--- Stored items from a collection ---
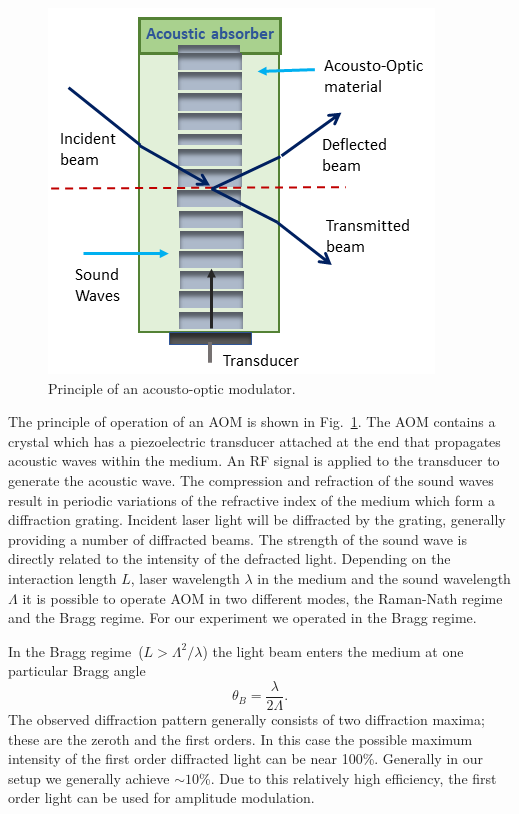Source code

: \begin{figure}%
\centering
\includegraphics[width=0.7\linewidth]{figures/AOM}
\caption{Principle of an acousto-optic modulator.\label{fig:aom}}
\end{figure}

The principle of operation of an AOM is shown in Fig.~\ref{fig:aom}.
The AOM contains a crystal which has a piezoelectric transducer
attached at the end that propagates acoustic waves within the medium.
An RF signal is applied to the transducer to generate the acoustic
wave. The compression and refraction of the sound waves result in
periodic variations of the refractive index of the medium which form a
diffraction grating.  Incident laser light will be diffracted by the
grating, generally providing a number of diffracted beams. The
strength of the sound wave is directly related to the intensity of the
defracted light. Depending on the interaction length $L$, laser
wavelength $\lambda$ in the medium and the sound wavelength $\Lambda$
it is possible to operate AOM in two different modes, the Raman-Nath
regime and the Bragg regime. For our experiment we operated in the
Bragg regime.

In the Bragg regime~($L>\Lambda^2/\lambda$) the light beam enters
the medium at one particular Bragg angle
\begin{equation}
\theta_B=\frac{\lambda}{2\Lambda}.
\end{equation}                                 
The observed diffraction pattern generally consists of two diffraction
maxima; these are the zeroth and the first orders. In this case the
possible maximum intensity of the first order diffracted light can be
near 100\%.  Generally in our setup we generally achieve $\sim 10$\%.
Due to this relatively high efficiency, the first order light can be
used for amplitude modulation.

==

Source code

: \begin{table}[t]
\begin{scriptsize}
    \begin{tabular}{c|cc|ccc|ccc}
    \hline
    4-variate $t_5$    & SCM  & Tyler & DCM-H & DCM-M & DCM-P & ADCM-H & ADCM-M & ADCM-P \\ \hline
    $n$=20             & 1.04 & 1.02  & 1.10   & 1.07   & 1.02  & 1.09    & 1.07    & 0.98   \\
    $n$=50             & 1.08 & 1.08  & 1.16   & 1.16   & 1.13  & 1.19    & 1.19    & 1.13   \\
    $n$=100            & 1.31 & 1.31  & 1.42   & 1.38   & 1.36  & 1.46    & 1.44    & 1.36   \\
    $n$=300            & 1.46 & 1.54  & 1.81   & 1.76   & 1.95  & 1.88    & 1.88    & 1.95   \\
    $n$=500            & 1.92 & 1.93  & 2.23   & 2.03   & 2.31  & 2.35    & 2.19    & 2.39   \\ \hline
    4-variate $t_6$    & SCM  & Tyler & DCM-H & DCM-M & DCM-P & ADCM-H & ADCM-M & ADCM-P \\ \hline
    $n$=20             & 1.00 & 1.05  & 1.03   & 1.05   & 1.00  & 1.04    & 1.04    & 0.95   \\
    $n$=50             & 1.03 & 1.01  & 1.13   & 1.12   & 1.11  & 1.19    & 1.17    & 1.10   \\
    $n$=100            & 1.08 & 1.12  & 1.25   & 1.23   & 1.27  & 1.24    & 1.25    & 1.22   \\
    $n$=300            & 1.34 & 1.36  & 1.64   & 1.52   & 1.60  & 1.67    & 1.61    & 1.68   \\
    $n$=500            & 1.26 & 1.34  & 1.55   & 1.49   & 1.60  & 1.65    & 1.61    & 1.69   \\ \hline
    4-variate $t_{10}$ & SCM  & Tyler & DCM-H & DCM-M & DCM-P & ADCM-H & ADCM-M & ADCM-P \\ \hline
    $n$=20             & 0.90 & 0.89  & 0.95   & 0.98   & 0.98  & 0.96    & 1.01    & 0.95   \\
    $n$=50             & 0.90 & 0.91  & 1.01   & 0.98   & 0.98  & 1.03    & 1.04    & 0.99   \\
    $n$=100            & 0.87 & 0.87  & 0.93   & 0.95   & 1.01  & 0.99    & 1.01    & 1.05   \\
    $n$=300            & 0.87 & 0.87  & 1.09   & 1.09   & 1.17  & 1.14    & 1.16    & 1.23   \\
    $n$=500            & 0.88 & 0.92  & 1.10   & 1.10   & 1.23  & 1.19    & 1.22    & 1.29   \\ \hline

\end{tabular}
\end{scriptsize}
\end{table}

--- Description of the task ---
Report each line of the entries where the word "Bragg" occurs.

--- Exercise answer ---
regime and the Bragg regime. For our experiment we operated in the
Bragg regime.
In the Bragg regime~($L>\Lambda^2/\lambda$) the light beam enters
the medium at one particular Bragg angle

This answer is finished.